**Problem description:**
Return each line of the records below that contains the word "obstacles".

╔══

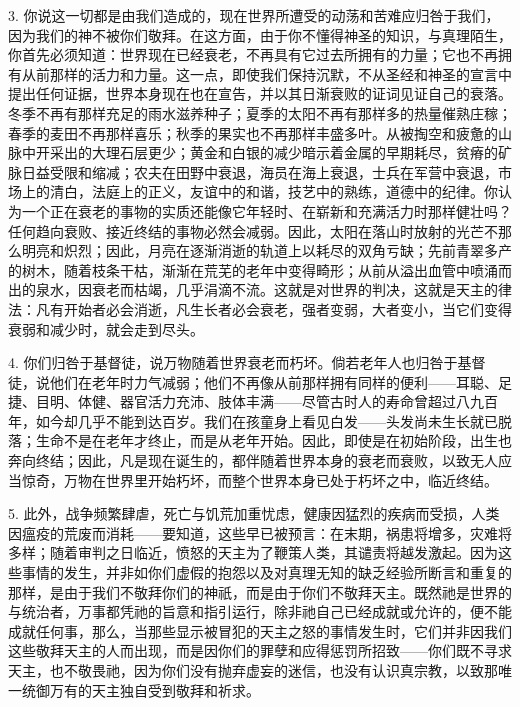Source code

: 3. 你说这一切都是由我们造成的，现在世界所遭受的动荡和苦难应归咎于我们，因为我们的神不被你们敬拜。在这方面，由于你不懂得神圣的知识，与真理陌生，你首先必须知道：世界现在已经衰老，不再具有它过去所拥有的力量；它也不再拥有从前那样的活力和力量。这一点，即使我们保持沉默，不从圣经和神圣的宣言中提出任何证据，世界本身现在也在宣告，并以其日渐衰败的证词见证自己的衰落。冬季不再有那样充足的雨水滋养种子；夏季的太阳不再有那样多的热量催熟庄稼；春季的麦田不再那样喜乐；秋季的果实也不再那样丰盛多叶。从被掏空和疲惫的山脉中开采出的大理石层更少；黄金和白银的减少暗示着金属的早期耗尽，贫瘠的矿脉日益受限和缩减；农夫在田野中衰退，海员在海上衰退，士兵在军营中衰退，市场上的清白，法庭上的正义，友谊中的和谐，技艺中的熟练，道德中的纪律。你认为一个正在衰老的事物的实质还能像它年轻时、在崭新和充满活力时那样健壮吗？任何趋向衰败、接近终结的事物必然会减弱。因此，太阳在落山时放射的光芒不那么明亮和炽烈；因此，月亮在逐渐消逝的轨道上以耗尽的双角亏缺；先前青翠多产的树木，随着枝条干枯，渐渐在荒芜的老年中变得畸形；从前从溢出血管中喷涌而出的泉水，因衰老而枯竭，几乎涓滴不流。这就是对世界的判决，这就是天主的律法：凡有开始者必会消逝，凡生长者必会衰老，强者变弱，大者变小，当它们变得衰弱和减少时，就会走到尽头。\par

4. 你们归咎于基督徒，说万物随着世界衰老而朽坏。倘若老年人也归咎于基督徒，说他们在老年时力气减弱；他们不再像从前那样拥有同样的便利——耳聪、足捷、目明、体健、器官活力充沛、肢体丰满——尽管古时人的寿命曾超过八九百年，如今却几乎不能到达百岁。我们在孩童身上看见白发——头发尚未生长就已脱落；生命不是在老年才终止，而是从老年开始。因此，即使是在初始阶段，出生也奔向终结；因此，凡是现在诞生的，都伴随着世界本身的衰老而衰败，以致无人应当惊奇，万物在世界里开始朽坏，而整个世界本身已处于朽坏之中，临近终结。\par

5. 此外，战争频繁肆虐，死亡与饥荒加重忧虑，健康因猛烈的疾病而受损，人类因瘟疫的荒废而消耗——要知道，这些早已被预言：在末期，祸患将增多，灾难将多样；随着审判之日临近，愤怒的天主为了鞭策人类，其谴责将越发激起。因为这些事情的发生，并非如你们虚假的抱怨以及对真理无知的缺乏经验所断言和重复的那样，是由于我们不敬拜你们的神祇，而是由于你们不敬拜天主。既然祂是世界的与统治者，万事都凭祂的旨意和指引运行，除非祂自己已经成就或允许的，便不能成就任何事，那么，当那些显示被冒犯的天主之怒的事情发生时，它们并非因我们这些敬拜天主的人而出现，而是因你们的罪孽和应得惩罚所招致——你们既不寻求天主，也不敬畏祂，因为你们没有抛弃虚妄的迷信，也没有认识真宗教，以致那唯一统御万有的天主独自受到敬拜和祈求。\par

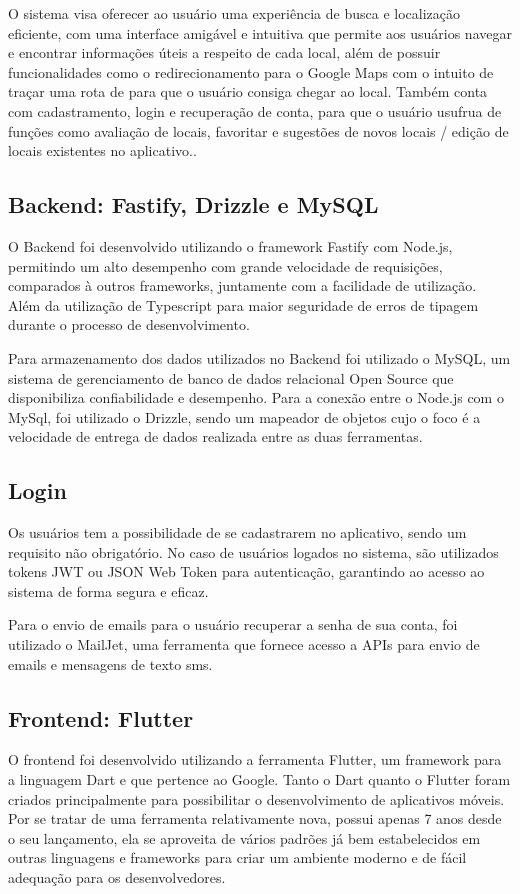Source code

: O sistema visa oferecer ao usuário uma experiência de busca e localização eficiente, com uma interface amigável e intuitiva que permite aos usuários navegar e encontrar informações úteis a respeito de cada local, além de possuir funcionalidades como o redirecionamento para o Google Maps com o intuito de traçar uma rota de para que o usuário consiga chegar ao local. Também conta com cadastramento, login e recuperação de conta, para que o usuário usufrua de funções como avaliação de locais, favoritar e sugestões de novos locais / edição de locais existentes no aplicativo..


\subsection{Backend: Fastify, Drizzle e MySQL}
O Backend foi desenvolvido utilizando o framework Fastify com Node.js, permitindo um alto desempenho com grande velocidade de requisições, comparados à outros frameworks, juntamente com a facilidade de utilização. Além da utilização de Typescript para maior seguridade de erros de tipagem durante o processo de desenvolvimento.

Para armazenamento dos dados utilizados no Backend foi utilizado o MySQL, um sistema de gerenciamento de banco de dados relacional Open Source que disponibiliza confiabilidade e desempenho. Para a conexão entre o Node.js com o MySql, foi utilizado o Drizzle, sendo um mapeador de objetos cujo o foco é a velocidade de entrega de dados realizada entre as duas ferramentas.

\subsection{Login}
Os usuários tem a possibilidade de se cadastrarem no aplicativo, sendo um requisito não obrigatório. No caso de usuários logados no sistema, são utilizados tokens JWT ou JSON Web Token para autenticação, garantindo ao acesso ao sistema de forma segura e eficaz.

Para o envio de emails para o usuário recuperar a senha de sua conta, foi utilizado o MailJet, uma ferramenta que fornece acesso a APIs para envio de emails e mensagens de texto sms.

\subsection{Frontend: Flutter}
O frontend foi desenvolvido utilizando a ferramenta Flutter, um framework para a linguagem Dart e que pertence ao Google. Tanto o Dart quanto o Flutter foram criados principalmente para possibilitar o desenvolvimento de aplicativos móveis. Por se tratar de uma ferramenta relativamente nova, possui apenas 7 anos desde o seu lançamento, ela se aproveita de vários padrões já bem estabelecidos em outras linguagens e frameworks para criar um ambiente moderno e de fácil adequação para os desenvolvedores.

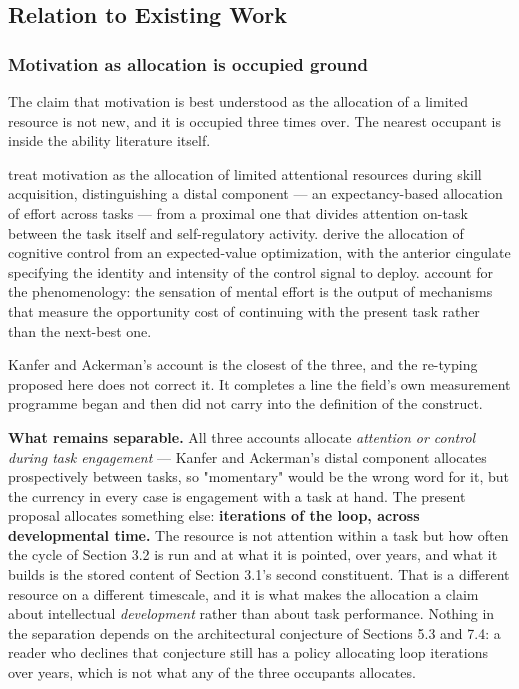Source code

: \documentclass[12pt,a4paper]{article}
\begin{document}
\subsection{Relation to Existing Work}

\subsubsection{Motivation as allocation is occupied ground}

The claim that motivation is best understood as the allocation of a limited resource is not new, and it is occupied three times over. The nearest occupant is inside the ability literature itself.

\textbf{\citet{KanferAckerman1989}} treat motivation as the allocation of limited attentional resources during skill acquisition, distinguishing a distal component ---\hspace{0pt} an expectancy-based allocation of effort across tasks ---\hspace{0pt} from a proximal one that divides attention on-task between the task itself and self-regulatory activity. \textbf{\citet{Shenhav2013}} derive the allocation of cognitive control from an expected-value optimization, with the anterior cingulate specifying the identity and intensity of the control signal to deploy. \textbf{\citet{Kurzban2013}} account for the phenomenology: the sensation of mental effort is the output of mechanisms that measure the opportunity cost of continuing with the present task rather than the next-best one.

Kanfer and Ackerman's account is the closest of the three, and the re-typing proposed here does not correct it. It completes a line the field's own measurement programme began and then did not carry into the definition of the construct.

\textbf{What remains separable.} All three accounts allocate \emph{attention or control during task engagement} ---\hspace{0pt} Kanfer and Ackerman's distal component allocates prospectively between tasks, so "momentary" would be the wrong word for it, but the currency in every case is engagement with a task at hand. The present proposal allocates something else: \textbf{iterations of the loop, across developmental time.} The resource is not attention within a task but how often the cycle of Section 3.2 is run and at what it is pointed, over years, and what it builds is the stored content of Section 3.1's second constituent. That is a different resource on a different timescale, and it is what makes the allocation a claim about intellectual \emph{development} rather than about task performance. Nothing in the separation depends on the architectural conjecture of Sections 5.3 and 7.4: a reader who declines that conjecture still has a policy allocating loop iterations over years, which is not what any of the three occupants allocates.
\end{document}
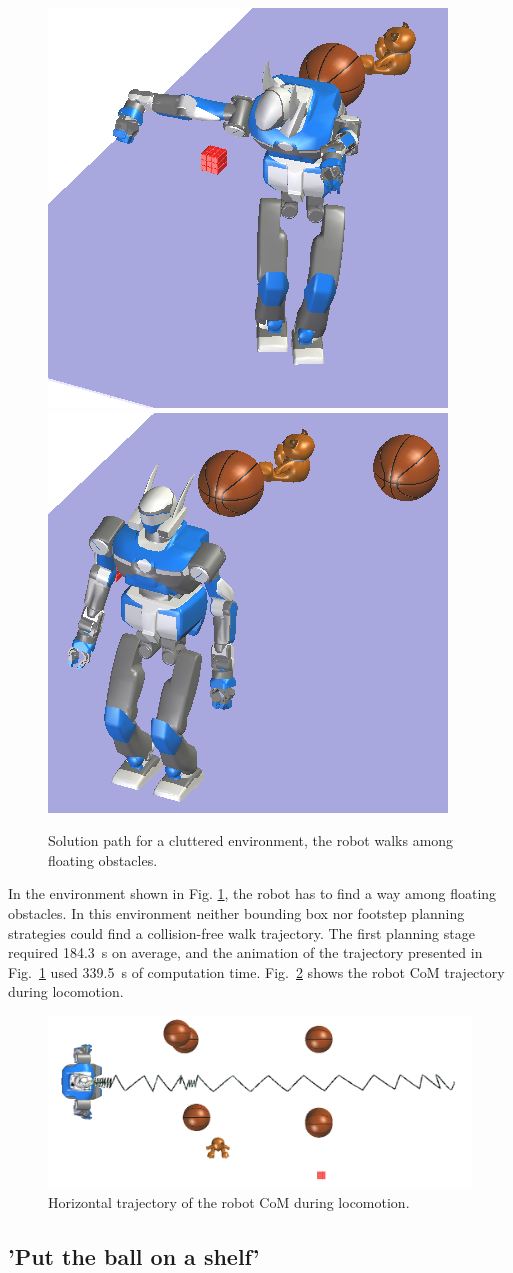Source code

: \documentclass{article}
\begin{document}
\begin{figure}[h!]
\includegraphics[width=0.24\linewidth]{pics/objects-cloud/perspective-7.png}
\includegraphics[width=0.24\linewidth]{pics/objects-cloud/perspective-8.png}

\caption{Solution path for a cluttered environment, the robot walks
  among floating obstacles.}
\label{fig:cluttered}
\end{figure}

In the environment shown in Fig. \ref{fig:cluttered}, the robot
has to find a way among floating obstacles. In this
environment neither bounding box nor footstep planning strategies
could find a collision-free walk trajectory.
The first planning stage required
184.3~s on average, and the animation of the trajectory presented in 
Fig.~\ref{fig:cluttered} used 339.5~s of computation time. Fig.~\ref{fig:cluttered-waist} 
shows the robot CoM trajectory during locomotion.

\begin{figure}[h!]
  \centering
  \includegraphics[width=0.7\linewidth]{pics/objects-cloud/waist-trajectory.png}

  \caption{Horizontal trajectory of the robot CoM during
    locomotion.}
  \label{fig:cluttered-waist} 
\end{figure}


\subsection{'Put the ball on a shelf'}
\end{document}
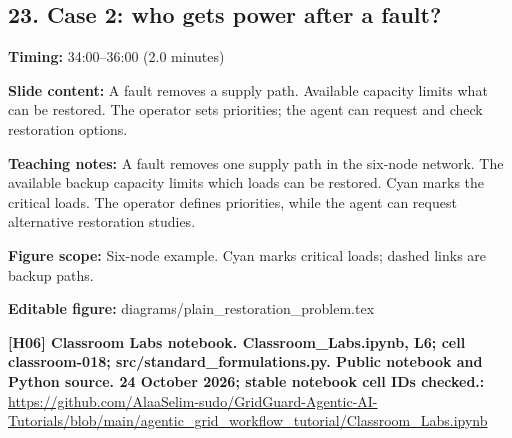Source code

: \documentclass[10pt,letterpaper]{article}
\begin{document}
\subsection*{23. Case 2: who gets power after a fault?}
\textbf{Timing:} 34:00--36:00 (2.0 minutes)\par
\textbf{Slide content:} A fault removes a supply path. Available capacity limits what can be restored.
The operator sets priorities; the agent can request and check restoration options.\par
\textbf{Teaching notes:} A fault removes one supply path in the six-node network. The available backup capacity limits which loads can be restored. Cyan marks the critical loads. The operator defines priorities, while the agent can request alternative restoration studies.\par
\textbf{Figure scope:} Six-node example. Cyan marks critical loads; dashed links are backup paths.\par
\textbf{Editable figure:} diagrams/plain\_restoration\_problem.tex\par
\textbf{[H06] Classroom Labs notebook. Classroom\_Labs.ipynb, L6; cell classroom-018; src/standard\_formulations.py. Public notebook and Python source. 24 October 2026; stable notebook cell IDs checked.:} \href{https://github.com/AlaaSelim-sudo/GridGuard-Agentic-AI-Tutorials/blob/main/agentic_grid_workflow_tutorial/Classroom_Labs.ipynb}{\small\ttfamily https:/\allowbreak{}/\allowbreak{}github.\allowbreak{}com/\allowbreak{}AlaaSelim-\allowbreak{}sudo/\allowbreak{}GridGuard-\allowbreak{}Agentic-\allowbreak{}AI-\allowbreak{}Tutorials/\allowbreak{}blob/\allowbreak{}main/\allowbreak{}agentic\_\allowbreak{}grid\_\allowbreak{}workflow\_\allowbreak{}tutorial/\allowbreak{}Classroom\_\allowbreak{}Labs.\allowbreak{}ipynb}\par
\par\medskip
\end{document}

╚══

**Exercise answer:**
  among floating obstacles.}
has to find a way among floating obstacles. In this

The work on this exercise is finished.